■ **Problem to solve**: Check every line of the data below for "modulo". Copy each one that has it.
▬▬▬▬▬▬▬▬▬▬
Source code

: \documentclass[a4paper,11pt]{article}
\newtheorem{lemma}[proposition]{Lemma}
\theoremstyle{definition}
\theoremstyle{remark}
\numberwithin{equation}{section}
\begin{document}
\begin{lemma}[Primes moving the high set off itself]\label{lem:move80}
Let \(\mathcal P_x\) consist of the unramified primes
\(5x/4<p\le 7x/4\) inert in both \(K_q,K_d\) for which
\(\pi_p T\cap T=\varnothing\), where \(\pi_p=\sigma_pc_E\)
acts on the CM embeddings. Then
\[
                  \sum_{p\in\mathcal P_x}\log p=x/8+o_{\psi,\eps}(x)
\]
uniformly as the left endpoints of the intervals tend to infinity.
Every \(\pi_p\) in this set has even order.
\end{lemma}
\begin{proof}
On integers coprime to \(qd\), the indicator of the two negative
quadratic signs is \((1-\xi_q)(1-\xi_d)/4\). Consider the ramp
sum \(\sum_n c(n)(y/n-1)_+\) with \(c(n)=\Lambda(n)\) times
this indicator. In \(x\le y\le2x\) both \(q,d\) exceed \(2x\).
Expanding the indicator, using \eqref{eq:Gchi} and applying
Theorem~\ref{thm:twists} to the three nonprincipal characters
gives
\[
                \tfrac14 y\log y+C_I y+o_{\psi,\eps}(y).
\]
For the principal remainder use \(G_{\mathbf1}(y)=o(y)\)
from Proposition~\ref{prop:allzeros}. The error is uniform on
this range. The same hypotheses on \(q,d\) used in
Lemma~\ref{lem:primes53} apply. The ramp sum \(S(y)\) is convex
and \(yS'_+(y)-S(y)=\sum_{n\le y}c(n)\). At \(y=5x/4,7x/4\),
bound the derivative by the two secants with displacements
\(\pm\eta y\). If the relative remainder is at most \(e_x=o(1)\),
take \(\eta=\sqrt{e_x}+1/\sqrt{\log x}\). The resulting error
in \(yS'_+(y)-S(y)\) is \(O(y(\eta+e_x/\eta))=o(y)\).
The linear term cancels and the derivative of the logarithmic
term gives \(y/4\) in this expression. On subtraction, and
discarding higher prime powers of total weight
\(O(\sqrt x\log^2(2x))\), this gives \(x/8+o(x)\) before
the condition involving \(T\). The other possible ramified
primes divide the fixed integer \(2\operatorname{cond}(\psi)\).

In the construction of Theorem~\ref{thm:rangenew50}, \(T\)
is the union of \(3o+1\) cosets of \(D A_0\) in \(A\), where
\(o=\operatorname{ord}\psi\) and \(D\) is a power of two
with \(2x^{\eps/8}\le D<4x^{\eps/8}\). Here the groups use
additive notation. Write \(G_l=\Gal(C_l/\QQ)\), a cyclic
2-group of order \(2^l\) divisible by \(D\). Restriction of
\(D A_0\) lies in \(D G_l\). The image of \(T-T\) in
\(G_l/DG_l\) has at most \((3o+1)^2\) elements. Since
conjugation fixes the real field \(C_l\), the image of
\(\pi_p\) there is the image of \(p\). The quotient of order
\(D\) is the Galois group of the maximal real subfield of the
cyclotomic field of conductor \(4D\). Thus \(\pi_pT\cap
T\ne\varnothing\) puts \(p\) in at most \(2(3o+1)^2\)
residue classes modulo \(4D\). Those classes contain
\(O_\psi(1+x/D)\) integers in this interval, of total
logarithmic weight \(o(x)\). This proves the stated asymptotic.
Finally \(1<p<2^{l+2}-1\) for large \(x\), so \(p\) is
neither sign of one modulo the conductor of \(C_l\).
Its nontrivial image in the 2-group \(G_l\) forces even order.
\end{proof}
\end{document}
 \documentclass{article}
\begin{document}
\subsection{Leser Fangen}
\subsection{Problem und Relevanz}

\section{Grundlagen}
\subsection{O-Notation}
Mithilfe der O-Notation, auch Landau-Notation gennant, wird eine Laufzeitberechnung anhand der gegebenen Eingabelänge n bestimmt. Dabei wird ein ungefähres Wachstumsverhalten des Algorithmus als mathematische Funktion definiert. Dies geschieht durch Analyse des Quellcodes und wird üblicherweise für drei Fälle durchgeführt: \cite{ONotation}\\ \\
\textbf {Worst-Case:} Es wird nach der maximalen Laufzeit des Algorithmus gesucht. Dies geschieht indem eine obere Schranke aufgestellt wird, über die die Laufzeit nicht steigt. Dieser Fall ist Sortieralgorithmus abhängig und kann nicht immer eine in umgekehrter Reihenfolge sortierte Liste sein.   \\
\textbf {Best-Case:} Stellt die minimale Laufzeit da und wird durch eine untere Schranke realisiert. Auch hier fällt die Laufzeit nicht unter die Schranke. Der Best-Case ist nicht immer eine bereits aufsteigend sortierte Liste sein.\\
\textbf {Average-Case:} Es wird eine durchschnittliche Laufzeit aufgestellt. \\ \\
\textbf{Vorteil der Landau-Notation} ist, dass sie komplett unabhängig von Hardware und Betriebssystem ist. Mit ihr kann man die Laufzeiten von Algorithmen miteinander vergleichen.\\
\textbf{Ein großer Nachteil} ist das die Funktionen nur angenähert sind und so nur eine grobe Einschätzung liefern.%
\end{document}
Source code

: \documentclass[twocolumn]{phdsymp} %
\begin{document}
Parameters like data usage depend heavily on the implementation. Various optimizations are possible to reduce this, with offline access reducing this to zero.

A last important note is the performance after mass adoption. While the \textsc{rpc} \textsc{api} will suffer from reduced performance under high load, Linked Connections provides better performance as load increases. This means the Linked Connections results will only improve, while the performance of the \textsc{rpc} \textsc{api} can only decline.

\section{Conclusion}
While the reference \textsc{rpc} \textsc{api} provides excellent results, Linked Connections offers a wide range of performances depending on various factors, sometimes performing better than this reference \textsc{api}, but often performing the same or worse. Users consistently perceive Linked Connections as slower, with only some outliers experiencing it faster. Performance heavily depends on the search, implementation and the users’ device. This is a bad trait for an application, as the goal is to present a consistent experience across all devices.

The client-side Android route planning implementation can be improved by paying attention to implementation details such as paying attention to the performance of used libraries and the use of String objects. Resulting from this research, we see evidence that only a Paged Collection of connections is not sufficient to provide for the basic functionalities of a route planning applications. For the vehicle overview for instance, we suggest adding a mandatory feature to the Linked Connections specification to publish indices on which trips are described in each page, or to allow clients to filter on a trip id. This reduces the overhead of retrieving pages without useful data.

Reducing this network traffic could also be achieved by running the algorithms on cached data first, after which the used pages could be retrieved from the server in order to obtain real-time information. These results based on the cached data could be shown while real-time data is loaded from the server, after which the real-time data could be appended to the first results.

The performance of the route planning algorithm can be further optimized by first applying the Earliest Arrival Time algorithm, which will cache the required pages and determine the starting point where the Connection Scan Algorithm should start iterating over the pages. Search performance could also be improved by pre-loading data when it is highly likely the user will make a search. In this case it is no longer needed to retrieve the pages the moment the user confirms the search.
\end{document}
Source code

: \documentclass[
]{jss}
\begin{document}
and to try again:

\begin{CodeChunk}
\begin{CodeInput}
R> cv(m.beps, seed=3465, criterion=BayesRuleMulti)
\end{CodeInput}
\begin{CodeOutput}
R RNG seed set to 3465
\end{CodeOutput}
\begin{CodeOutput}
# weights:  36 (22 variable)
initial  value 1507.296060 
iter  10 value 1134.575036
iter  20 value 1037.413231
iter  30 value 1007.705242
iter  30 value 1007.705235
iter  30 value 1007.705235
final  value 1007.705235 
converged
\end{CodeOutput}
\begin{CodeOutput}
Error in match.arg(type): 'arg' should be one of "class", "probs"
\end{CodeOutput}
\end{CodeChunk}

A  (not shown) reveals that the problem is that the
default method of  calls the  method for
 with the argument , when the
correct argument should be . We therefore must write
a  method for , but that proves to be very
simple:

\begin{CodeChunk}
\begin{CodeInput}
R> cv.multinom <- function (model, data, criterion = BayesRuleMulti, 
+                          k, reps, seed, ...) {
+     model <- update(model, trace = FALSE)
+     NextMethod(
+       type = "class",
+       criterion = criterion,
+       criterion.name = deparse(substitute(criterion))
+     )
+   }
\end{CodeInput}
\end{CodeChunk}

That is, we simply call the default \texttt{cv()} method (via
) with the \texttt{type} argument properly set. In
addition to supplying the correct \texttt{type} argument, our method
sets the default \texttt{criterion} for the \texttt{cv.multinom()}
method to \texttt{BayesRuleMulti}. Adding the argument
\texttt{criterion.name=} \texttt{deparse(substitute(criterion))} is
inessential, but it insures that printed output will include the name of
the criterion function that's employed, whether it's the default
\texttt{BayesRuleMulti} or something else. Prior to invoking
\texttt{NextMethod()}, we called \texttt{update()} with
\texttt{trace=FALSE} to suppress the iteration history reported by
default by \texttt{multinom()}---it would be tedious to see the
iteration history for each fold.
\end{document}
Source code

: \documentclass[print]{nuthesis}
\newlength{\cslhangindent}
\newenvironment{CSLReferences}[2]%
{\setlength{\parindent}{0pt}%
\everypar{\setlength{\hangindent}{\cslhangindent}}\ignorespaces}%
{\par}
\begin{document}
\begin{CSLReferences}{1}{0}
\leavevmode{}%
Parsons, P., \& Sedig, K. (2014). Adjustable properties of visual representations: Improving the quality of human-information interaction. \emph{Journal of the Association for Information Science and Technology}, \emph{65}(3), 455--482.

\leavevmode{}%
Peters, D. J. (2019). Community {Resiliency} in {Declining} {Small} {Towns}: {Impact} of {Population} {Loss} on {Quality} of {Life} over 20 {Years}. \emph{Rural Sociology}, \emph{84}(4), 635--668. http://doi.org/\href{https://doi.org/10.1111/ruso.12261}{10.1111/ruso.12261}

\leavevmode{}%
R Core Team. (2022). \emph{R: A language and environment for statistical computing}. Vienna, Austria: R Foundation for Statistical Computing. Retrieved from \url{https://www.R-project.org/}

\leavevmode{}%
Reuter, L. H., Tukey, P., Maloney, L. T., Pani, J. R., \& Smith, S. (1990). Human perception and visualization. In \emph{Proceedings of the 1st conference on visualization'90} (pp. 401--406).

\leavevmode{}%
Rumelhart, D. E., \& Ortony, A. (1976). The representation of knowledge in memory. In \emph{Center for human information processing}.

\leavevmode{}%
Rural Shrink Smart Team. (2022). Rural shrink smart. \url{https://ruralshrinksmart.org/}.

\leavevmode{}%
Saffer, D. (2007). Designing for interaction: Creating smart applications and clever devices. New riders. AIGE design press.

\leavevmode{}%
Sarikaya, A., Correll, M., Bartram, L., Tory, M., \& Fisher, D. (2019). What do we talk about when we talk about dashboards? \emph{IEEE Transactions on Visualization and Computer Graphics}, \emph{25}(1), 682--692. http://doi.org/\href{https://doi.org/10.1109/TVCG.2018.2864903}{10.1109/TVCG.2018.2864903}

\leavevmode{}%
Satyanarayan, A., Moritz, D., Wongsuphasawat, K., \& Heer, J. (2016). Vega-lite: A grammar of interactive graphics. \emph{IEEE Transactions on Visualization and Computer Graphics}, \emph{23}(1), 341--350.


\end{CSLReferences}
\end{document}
▬▬▬▬▬▬▬▬▬▬
■ **Your response**:
residue classes modulo \(4D\). Those classes contain
neither sign of one modulo the conductor of \(C_l\).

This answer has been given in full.